By Kate Greenwood
Cross-Posted at Heath Reform Watch
Lately it seems that each passing day brings another article about the cost of orphan drugs. Earlier this week at FiercePharma, Tracy Staton reported that the United Kingdom’s National Institute for Health and Clinical Excellence (NICE) has asked Alexion Pharmaceuticals to justify the price of its drug Soliris which is, per Staton, “the most expensive drug in the world” at around $569,000 a year. Specifically, NICE seeks “‘clarification from the company on aspects of the manufacturing, research and development costs’” of the drug. According to Staton, this latest development in a review process characterized by “halting progress” is “a departure from NICE’s usual calculations, which typically focus on quality-of-life years and the like.”
Pushback by NICE and other payers notwithstanding, the orphan drug market is growing. As I blogged about here, in 2013 EvaluatePharma estimated that “the worldwide orphan drug market is set to grow to $127 [billion], a compound annual growth rate of +7.4% per year between 2012 and 2018[,]” which “is double that of the overall prescription drug market, excluding generics, which is set to grow at +3.7% per year.” In a recent article in the New England Journal of Medicine, venture-capital investors Robert Kocher and Bryan Roberts note that “more than half of the 139 drugs approved by the FDA since 2009 are for orphan diseases” and suggest that there is a risk of “systematically underinvesting in other important areas of medicine.”

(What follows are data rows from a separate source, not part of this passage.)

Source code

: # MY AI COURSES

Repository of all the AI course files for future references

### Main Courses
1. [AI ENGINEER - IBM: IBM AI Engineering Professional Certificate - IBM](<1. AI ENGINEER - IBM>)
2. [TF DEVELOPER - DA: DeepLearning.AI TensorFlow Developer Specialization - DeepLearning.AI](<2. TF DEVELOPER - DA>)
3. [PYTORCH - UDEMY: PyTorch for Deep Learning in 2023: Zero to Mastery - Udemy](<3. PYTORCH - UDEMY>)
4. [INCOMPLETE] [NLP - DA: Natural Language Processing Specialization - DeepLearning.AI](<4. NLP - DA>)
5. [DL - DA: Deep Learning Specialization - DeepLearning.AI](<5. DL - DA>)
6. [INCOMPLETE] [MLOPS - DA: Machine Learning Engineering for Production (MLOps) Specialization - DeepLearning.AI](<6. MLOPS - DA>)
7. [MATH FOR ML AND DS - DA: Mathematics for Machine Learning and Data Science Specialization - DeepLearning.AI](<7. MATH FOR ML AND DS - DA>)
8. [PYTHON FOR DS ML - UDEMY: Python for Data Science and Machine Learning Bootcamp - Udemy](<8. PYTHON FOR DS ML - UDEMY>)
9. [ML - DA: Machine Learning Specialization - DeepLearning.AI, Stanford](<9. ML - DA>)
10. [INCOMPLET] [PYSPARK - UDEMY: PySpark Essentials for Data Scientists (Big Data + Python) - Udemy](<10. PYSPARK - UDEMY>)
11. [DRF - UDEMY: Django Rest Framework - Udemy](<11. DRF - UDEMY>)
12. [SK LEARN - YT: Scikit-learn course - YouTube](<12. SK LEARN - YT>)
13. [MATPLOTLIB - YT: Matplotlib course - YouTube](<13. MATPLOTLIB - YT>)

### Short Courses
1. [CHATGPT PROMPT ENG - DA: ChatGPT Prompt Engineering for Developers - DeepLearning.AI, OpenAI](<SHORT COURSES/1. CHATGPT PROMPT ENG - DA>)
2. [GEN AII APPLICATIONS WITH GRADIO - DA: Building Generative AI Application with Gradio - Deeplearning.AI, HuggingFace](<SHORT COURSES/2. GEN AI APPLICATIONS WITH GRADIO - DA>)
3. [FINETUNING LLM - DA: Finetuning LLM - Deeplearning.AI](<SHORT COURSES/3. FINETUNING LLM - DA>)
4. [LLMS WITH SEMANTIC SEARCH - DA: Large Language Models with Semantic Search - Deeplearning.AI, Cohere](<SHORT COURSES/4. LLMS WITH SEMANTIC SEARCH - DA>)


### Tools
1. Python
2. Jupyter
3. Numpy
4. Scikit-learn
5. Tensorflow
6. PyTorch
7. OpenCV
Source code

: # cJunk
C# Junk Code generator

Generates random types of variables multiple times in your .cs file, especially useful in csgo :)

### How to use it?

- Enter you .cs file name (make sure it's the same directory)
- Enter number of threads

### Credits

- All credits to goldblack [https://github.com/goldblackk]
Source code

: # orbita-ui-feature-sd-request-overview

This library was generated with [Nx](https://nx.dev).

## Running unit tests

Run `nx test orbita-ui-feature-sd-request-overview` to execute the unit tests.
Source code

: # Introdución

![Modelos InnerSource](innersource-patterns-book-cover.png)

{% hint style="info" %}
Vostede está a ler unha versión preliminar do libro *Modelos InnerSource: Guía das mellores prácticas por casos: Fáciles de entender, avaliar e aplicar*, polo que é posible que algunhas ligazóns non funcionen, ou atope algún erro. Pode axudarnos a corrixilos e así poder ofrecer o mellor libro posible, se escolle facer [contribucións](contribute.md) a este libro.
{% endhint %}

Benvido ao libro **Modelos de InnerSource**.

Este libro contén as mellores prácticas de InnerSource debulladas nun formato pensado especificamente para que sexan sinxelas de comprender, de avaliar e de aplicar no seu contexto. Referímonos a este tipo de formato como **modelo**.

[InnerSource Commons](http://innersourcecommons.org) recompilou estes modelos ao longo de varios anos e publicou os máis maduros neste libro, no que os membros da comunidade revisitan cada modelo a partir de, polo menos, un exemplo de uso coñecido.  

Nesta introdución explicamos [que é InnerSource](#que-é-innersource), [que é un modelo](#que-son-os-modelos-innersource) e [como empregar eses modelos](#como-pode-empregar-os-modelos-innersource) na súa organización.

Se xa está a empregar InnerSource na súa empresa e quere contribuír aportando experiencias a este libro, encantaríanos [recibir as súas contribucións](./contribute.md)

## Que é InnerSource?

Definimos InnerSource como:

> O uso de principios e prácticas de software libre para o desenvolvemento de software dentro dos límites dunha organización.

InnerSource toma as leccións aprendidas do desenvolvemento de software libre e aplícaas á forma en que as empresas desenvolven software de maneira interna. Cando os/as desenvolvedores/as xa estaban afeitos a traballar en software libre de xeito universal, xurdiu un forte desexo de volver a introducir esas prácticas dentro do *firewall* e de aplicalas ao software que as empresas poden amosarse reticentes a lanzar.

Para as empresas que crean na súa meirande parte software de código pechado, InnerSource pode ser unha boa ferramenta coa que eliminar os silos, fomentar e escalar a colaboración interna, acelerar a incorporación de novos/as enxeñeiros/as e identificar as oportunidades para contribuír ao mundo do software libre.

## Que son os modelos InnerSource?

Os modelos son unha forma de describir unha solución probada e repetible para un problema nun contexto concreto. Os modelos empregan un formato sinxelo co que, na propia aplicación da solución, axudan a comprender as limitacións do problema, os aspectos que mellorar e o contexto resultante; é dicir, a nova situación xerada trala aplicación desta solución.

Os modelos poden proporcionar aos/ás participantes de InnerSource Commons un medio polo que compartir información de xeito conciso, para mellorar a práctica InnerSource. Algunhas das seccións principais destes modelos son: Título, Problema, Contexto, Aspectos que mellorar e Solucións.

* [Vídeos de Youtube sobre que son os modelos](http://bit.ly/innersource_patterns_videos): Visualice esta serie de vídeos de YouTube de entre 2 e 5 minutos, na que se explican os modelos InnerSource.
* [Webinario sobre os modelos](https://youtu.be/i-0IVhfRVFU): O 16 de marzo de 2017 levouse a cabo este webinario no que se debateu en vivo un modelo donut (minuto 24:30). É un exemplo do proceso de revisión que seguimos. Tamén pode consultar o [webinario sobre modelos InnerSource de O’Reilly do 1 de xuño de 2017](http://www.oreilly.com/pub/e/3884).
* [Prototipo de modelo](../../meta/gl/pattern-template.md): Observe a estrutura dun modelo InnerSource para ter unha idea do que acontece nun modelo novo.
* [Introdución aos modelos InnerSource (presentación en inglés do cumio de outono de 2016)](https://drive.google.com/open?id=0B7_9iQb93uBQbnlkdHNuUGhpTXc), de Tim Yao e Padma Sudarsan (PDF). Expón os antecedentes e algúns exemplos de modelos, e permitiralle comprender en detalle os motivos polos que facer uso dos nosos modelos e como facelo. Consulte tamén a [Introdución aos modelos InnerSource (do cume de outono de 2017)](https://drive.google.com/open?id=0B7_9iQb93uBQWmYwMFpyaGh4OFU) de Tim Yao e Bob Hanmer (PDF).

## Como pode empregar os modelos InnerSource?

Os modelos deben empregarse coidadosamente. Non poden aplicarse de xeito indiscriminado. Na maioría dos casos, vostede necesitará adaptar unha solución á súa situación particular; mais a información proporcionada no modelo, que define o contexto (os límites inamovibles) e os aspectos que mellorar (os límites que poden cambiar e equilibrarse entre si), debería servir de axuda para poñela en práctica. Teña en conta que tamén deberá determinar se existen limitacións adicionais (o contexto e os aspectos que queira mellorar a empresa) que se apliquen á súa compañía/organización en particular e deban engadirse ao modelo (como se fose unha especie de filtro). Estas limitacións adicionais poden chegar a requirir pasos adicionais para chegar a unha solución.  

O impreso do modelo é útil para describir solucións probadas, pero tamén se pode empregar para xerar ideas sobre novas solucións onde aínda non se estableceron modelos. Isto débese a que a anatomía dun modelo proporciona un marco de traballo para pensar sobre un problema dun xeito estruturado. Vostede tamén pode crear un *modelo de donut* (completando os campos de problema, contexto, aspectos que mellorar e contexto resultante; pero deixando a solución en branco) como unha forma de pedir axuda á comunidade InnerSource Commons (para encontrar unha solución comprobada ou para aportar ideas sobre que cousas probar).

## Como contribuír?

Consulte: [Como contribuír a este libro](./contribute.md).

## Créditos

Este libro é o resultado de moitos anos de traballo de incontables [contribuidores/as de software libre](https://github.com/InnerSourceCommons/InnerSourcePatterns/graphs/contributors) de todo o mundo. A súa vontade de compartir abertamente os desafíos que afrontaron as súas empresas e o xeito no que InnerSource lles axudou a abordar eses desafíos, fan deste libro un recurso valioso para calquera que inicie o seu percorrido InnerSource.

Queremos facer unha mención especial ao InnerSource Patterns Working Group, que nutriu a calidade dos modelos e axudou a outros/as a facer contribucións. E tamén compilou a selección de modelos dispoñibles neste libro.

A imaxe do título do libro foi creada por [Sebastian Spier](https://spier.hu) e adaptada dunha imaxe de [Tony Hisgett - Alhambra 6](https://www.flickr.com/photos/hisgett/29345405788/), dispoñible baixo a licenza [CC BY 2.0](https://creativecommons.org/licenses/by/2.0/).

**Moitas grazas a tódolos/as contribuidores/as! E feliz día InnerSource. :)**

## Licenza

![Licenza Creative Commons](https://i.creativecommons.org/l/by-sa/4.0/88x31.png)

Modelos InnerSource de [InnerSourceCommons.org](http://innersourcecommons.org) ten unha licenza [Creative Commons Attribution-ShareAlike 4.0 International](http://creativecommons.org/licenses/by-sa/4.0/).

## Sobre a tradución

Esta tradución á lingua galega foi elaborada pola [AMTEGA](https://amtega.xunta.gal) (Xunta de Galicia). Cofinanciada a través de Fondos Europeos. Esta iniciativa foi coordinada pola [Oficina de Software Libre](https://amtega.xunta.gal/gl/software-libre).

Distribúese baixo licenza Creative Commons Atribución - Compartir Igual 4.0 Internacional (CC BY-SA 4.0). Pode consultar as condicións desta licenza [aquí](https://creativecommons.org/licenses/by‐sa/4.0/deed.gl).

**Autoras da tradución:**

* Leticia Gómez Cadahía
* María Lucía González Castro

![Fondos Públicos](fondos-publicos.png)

Kocher and Roberts’ explain that one reason that orphan drugs attract investment is that their development costs are low. The problem or potential problem of underinvestment in diseases like depression and diabetes could therefore be addressed, they contend, by bringing the cost of developing treatments for these common conditions in line with the cost of developing treatments for rare diseases. And, they argue, one promising approach to doing so is to reduce clinical trial costs by reducing the size of clinical trials. In the report I cited above, EvaluatePharma estimated that for orphan drugs regulators require a median phase III trial size of 528 patients, at an estimated average cost of $85 million, whereas for non-orphan drugs they require 2,234 patients, at an estimated average cost of $186 million.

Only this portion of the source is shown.